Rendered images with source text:
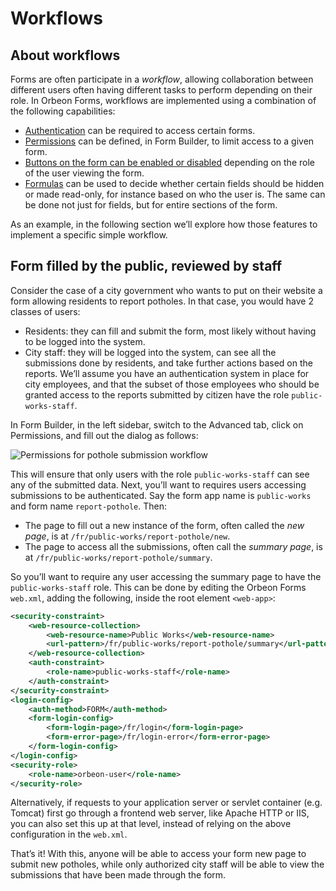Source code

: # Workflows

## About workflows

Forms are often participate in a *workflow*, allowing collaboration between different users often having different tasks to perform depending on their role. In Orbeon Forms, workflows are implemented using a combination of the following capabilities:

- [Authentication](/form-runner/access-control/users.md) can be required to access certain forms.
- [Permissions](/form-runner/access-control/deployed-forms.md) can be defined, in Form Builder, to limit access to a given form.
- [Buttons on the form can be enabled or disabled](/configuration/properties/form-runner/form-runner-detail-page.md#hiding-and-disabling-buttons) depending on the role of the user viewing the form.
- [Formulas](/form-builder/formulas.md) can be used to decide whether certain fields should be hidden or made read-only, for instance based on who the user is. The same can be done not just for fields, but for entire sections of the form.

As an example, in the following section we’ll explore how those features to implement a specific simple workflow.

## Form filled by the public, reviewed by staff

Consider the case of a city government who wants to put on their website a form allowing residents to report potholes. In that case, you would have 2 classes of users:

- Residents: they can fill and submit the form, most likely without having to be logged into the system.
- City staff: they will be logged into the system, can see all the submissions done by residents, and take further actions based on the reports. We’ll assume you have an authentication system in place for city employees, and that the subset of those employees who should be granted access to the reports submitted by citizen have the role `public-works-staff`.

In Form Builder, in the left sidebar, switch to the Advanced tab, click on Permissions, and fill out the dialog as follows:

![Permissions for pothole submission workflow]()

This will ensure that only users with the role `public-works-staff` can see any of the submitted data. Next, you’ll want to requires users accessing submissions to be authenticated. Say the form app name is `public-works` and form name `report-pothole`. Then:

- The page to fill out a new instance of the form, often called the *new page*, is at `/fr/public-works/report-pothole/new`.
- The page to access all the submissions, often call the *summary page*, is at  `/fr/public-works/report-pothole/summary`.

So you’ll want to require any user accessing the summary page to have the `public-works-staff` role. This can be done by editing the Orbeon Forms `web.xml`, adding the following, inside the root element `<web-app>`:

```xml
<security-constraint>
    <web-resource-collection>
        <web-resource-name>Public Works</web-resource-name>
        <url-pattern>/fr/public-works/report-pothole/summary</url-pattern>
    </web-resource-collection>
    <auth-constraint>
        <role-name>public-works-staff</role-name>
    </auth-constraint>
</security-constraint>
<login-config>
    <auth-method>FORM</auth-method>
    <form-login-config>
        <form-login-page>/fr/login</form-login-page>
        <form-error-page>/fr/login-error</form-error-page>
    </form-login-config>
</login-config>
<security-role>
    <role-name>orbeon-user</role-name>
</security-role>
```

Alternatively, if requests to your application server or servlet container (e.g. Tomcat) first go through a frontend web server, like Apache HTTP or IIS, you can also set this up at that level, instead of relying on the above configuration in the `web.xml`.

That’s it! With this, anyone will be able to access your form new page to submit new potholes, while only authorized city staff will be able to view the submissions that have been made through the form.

Task description: Would you copy out each line of the records above where the word "instance" occurs?

Answer to this problem:
- [Formulas](/form-builder/formulas.md) can be used to decide whether certain fields should be hidden or made read-only, for instance based on who the user is. The same can be done not just for fields, but for entire sections of the form.
- The page to fill out a new instance of the form, often called the *new page*, is at `/fr/public-works/report-pothole/new`.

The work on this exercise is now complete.